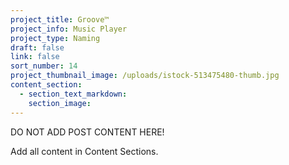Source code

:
 ```yaml
---
project_title: Groove™
project_info: Music Player
project_type: Naming
draft: false
link: false
sort_number: 14
project_thumbnail_image: /uploads/istock-513475480-thumb.jpg
content_section:
  - section_text_markdown:
    section_image:
---
```



DO NOT ADD POST CONTENT HERE!

Add all content in Content Sections.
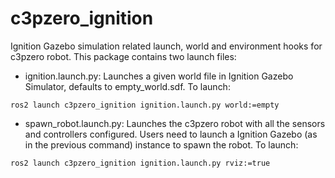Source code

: # c3pzero_ignition

Ignition Gazebo simulation related launch, world and environment hooks for c3pzero robot. This package contains two launch files:

- ignition.launch.py: Launches a given world file in Ignition Gazebo Simulator, defaults to empty_world.sdf. To launch:
```
ros2 launch c3pzero_ignition ignition.launch.py world:=empty
```
- spawn_robot.launch.py: Launches the c3pzero robot with all the sensors and controllers configured. Users need to launch a Ignition Gazebo (as in the previous command) instance to spawn the robot. To launch:
```
ros2 launch c3pzero_ignition ignition.launch.py rviz:=true
```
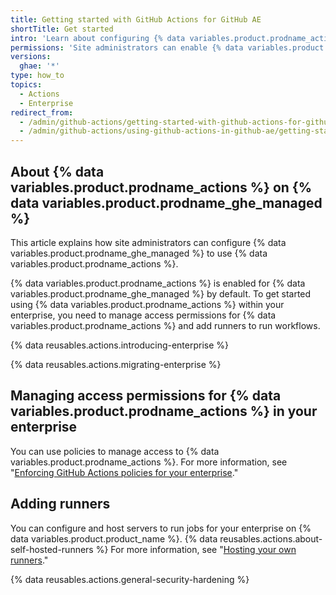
 ```yaml
---
title: Getting started with GitHub Actions for GitHub AE
shortTitle: Get started
intro: 'Learn about configuring {% data variables.product.prodname_actions %} on {% data variables.product.prodname_ghe_managed %}.'
permissions: 'Site administrators can enable {% data variables.product.prodname_actions %} and configure enterprise settings.'
versions:
  ghae: '*'
type: how_to
topics:
  - Actions
  - Enterprise
redirect_from:
  - /admin/github-actions/getting-started-with-github-actions-for-github-ae
  - /admin/github-actions/using-github-actions-in-github-ae/getting-started-with-github-actions-for-github-ae
---
```



## About {% data variables.product.prodname_actions %} on {% data variables.product.prodname_ghe_managed %}

This article explains how site administrators can configure {% data variables.product.prodname_ghe_managed %} to use {% data variables.product.prodname_actions %}.

{% data variables.product.prodname_actions %} is enabled for {% data variables.product.prodname_ghe_managed %} by default. To get started using {% data variables.product.prodname_actions %} within your enterprise, you need to manage access permissions for {% data variables.product.prodname_actions %} and add runners to run workflows.

{% data reusables.actions.introducing-enterprise %}

{% data reusables.actions.migrating-enterprise %}

## Managing access permissions for {% data variables.product.prodname_actions %} in your enterprise

You can use policies to manage access to {% data variables.product.prodname_actions %}. For more information, see "[Enforcing GitHub Actions policies for your enterprise](/admin/github-actions/enforcing-github-actions-policies-for-your-enterprise)."

## Adding runners

You can configure and host servers to run jobs for your enterprise on {% data variables.product.product_name %}. {% data reusables.actions.about-self-hosted-runners %} For more information, see "[Hosting your own runners](/actions/hosting-your-own-runners)."

{% data reusables.actions.general-security-hardening %}

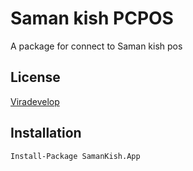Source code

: 
# Saman kish PCPOS

A package for connect to Saman kish pos



## License

[Viradevelop](https://viradevelop.com/)


## Installation



```bash
Install-Package SamanKish.App
```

(ACTIVITY): Lines in the listing above that contain the word "information" must be copied; leave out the rest.

(OUTPUT):
You can use policies to manage access to {% data variables.product.prodname_actions %}. For more information, see "[Enforcing GitHub Actions policies for your enterprise](/admin/github-actions/enforcing-github-actions-policies-for-your-enterprise)."
You can configure and host servers to run jobs for your enterprise on {% data variables.product.product_name %}. {% data reusables.actions.about-self-hosted-runners %} For more information, see "[Hosting your own runners](/actions/hosting-your-own-runners)."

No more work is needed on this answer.